- Work required: Which of the lines below hold the word "flash"? Pull each of them out.

Supplied material below:

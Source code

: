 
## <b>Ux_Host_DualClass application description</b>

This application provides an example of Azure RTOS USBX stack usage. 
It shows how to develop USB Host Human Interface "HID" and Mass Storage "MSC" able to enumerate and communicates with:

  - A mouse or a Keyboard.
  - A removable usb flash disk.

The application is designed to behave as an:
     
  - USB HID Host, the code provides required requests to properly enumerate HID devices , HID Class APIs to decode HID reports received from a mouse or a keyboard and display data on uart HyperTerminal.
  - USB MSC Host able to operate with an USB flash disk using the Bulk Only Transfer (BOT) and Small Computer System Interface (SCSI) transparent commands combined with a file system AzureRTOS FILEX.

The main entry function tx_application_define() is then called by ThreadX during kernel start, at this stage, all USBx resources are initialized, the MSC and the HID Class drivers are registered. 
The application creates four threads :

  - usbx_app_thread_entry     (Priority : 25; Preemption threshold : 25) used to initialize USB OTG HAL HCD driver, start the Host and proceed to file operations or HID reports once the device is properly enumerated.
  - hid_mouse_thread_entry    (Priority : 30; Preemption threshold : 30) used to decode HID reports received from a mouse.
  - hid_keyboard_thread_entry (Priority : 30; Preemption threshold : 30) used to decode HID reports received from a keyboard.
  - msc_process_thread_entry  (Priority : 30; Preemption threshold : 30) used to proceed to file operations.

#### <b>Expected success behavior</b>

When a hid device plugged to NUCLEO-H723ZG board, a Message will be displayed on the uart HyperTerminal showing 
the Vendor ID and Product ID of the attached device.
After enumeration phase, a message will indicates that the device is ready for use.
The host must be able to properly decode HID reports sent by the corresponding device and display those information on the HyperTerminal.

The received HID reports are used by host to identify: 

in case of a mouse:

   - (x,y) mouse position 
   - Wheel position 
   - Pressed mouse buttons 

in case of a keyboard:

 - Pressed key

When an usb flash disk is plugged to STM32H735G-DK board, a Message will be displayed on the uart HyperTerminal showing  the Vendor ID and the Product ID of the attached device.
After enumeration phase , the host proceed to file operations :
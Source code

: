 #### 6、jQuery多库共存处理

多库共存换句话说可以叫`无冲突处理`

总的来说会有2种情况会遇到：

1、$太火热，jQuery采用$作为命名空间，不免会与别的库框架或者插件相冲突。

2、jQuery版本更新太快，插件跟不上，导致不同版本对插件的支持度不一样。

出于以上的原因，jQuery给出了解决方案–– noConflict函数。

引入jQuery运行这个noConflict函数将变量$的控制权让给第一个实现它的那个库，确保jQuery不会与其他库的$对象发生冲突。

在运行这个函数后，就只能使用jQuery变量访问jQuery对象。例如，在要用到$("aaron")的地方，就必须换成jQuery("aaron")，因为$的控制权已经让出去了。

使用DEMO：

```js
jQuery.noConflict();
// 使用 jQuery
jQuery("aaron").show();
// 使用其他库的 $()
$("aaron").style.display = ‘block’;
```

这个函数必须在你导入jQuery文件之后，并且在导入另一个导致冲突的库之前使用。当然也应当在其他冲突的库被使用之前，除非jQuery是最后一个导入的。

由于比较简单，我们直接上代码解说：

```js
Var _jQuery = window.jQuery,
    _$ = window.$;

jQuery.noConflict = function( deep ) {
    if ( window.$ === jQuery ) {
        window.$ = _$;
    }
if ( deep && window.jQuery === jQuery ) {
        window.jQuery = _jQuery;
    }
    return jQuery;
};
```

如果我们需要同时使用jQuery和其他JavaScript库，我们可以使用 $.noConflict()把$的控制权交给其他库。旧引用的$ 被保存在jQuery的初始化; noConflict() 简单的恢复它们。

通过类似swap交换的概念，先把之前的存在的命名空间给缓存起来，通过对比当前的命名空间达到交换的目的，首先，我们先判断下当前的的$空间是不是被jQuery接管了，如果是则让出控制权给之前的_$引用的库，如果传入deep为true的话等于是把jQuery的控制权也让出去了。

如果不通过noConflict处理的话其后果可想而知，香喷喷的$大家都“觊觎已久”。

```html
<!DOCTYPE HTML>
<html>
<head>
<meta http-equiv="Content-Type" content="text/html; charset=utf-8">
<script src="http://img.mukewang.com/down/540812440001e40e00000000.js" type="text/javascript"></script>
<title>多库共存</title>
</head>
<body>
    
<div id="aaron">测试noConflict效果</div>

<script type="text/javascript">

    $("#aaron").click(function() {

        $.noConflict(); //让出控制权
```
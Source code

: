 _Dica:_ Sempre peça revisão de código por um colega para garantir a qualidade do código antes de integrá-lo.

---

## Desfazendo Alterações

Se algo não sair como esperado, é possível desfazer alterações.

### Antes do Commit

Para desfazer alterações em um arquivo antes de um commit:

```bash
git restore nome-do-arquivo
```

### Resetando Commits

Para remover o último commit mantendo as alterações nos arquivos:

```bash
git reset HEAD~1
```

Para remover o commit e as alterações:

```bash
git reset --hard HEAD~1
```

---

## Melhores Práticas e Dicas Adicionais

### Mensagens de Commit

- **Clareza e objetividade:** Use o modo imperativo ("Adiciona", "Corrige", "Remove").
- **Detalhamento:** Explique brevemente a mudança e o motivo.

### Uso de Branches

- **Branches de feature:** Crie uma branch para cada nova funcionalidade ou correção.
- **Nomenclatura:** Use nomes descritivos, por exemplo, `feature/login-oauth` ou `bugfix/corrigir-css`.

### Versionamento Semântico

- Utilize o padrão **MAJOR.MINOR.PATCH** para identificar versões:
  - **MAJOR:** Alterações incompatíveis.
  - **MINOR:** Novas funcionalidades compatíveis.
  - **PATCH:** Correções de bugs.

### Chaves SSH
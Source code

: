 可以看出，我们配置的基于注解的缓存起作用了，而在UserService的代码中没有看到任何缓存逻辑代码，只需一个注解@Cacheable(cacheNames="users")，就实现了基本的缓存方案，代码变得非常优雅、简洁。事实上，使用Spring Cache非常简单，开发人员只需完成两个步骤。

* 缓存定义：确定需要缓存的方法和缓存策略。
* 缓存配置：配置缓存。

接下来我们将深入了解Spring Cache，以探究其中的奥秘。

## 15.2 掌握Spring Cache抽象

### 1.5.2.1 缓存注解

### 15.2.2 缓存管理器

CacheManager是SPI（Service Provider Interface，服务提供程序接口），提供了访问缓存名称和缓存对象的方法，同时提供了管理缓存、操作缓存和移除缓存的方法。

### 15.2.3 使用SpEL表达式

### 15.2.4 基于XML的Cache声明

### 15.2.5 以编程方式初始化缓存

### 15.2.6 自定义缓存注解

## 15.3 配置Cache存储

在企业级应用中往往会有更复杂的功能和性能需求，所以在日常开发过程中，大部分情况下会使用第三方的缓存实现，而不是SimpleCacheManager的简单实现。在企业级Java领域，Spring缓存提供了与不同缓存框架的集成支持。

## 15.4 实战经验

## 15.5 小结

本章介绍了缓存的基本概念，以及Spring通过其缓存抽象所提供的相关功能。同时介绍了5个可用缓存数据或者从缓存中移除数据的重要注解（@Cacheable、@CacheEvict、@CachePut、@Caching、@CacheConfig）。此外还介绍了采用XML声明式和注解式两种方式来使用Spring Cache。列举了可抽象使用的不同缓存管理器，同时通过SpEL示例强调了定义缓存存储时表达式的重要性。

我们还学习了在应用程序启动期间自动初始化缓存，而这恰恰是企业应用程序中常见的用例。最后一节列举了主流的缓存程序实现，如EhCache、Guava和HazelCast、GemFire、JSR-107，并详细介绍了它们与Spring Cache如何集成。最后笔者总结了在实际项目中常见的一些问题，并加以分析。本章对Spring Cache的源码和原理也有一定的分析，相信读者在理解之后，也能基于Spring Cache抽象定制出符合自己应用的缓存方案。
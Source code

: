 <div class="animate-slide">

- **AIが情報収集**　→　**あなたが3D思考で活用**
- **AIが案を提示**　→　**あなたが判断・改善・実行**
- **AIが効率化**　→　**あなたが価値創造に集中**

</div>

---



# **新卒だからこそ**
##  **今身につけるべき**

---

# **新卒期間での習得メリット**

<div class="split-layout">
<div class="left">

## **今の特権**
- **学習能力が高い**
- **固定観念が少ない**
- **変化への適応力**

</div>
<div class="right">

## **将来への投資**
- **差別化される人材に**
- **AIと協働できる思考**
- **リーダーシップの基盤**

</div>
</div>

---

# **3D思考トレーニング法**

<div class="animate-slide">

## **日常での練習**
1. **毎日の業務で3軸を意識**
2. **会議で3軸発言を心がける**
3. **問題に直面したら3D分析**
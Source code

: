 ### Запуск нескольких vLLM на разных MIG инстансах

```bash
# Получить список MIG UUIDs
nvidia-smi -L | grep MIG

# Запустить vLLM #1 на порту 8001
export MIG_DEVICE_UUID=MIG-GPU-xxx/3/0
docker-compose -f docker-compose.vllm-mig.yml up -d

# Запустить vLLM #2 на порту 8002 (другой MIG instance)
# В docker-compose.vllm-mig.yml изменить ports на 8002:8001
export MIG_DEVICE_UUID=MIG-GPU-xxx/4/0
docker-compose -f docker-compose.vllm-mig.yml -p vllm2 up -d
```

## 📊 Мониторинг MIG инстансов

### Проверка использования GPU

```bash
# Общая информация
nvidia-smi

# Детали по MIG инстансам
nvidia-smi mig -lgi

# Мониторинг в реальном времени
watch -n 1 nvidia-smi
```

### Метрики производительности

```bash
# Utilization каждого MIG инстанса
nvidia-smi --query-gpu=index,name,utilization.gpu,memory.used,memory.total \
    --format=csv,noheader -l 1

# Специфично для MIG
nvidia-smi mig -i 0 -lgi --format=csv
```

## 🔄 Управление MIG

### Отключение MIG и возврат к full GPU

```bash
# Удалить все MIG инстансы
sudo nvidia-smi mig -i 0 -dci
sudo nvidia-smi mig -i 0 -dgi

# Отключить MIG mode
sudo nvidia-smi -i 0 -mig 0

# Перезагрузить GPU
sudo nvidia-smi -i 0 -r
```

End of Supplied material.

- Solution to the problem:
  - A removable usb flash disk.
  - USB MSC Host able to operate with an USB flash disk using the Bulk Only Transfer (BOT) and Small Computer System Interface (SCSI) transparent commands combined with a file system AzureRTOS FILEX.
When an usb flash disk is plugged to STM32H735G-DK board, a Message will be displayed on the uart HyperTerminal showing  the Vendor ID and the Product ID of the attached device.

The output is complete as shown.